If this is the nature of the "power" wielded by the chief of the Executive branch of the Philippine government, and if this is the intended outcome of the impeachment effort against the Chief Justice of the Supreme Court, then there is something fundamentally wrong with the principles underlying this exercise that is gripping the nation today. We've been told by impeachment apologists for so long that the impeachment procedure is against the person and not the institution. It seems that for Evangelista, this is neither the case nor the outcome she envisions. For Evangelista, the aftermath of the impeachment trial will be a judiciary that will henceforth be operating under the shadow of MalacaƱang.
But according to Rep. Niel Tupas Jr himself,
this is not the intended outcome at all...

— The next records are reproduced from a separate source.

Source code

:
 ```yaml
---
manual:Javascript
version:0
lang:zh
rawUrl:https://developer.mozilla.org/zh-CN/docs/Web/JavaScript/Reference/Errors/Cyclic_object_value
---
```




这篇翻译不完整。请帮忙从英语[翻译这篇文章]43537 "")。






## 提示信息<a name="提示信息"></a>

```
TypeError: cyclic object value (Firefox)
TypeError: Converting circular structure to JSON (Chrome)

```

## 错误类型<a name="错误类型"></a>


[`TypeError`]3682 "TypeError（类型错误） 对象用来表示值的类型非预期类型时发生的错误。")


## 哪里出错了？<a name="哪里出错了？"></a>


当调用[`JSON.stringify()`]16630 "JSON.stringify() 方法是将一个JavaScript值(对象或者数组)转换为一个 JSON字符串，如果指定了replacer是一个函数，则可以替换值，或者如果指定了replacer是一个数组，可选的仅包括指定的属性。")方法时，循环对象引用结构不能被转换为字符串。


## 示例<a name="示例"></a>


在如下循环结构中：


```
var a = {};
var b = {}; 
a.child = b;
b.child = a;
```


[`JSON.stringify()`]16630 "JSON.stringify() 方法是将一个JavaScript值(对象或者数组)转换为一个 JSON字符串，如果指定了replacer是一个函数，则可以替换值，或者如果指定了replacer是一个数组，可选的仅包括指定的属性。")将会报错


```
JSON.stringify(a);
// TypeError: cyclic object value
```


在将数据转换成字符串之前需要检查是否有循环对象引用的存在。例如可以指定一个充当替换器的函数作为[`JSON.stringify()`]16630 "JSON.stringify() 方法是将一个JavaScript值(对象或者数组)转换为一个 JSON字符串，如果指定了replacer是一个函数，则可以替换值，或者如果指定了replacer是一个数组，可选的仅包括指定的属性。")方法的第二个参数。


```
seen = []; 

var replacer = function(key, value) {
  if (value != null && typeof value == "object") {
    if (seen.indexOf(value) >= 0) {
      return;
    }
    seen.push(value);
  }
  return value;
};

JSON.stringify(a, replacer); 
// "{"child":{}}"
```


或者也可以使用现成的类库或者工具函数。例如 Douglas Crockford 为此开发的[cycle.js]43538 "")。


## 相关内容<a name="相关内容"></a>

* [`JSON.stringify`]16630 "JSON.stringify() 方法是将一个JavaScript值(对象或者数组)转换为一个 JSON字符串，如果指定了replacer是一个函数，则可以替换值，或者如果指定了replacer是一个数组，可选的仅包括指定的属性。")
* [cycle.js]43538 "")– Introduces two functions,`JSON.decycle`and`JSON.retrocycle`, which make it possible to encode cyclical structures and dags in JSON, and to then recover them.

“We are not here to indict the Supreme Court as an institution,” Tupas told the senators. “We are here because one man — Chief Justice Renato Corona — has bartered away for the pot of porridge the effectiveness, independence and honor of the Supreme Court.”
I thought, after all that, that perhaps Evangelista should check with her handlers first before polluting the venerable tabloid-turned-broadsheet with her drivel.
I read on...
Patricia Evangelista drags Corona's children into the case.
According to Evangelista, Corona's guilt will be such that even his children will suffer [
my boldface below for emphasis]...
If he is guilty, and the courts agree, it is the public who will punish him, and his children who will bear the shame.
And so I thought: that's the trouble with Philippine society. There are no individuals. Only family members, clansmen, and cronies. The primitivism of Philippine society is such that a man's success or failure necessarily forms part of his children's inheritance. It is a lifetime medal or cross to bear placed upon them by a society renowned for its medieval judgmental disposition.
* * *
But then at some point in the article Evangelista raises some good points about how the prosecution in the trial need to turn from being the slanderers and insinuators that they were before the trial into a team of
attorneys whose main weapon is evidence and its employment in the crafting of
proof...
The truths they claim depend on how they legitimize these truths in the face of an 82-year-old courtroom veteran who plays the media with the slickness of a Casanova.
Nice.
That is the trouble with Evangelista's drumroll style of writing where she tends to launch into a
balagtasan first before coming to her
point towards the end of her article. That style is so last century. In a country populated by chronic point-missers, well-highlighted points are premium. As such, points need to be made well -- and as early as possible; before opportunities to misinterpret what are mere contexts start to creep in.